Quale ruolo avrà il teatro nel nostro futuro?
Il teatro che mira solo a farci divertire, è inutile, mi fa schifo. In molte parti del mondo, il teatro è stato commercializzato e trasformato in uno strumento di intrattenimento, un parco divertimento Disney. Il teatro sembra imitare il calcio, che scatena l’adrenalina tra gli spettatori per pochi minuti finché dura lo spettacolo, e basta, niente di più. Questo mondo illusorio, artificiale e falso che questo tipo di teatro proietta, non mi fa impressione… Non voglio andare dalla realtà della vita al teatro per vedere uno spettacolo che, invece di rendermi più consapevole del mondo in cui vivo, del nostro destino come individui e delle nostre società, ci sposta in un mondo di fiabe e cerca di addormentarmi. Mi dice «va tutto bene con il mondo», «non preoccuparti per la guerra in Siria, dimentica cosa sta succedendo, guarda che abbiamo qualcosa di più importante da dirti, c’è una commedia su una principessa il cui cuore è spezzato perché il suo ragazzo l’ha lasciata…».

Quali gli effetti della pandemia sul teatro in Kosovo?
I teatri sono stati chiusi fino alla fine di settembre. Sono stati riaperti a seguito di una maggiore pressione e di una campagna ben organizzata dalla comunità teatrale. Hanno aperto con misure restrittive, ovviamente. Era inaccettabile consentire le aperture ai centri commerciali, ristoranti, palestre ed eventi politici, ma non per gli spettacoli teatrali. I teatri sono ancora aperti, anche se ogni evento deve terminare prima delle 19:00, quando inizia il lockdown. L’entusiasmo per gli spettacoli online è svanito.

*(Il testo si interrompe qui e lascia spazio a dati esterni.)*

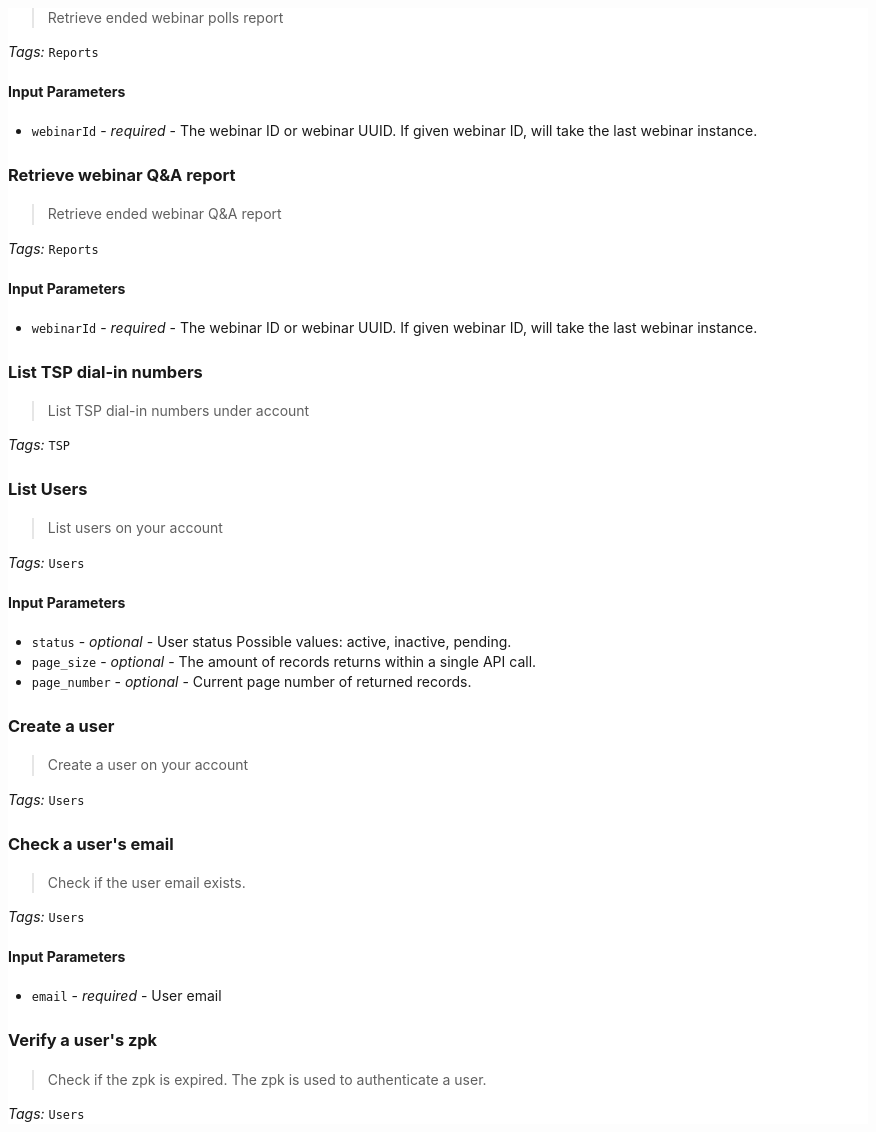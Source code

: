 > Retrieve ended webinar polls report

*Tags:* `Reports`

#### Input Parameters
* `webinarId` - _required_ - The webinar ID or webinar UUID. If given webinar ID, will take the last webinar instance.

### Retrieve webinar Q&A report

> Retrieve ended webinar Q&A report

*Tags:* `Reports`

#### Input Parameters
* `webinarId` - _required_ - The webinar ID or webinar UUID. If given webinar ID, will take the last webinar instance.

### List TSP dial-in numbers

> List TSP dial-in numbers under account

*Tags:* `TSP`

### List Users

> List users on your account

*Tags:* `Users`

#### Input Parameters
* `status` - _optional_ - User status
    Possible values: active, inactive, pending.
* `page_size` - _optional_ - The amount of records returns within a single API call. 
* `page_number` - _optional_ - Current page number of returned records.

### Create a user

> Create a user on your account

*Tags:* `Users`

### Check a user's email

> Check if the user email exists.

*Tags:* `Users`

#### Input Parameters
* `email` - _required_ - User email

### Verify a user's zpk

> Check if the zpk is expired. The zpk is used to authenticate a user.

*Tags:* `Users`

Credo che ogni cambiamento su teatro e tecnologie debba essere ricercato all’interno della natura stessa del teatro, cioè di un’arte che ha bisogno di attori e di pubblico vivo. Le conversioni, anche digitali, del teatro non possono sostituire l’essenza del teatro. Mi rifiuto di diventare «innovativo» e di trovare le «alternative» per il teatro nella tecnologia.

Cosa pensi dell’Europa e dell’idea dell’Europa allargata ai Balcani?
L’Unione europea non può essere completa senza i Balcani occidentali. Tranne il caso della Serbia, che oscilla tra Unione europea e Russia, gli altri paesi dei Balcani occidentali hanno chiare aspirazioni e obiettivi, vogliono diventare parte dell’UE. Tuttavia, l’Occidente è stato e continua a essere ingiusto nei confronti del Kosovo. I kosovari continuano ad essere gli unici europei che non possono viaggiare in Europa senza visto. E l’isolamento ha creato un trauma tra le persone, il cui prezzo, alla fine, sarà comunque pagato dagli stessi kosovari. Naturalmente, le persone qui non sono ingenue e sanno che l’eventuale ingresso del Kosovo nell’UE non significa risolvere tutti i problemi, agitando una bacchetta magica. Tuttavia, far parte di una grande famiglia europea, per il popolo del Kosovo, è soprattutto una questione di sicurezza. Puntando all’Europa, mirano effettivamente alla sicurezza del loro futuro.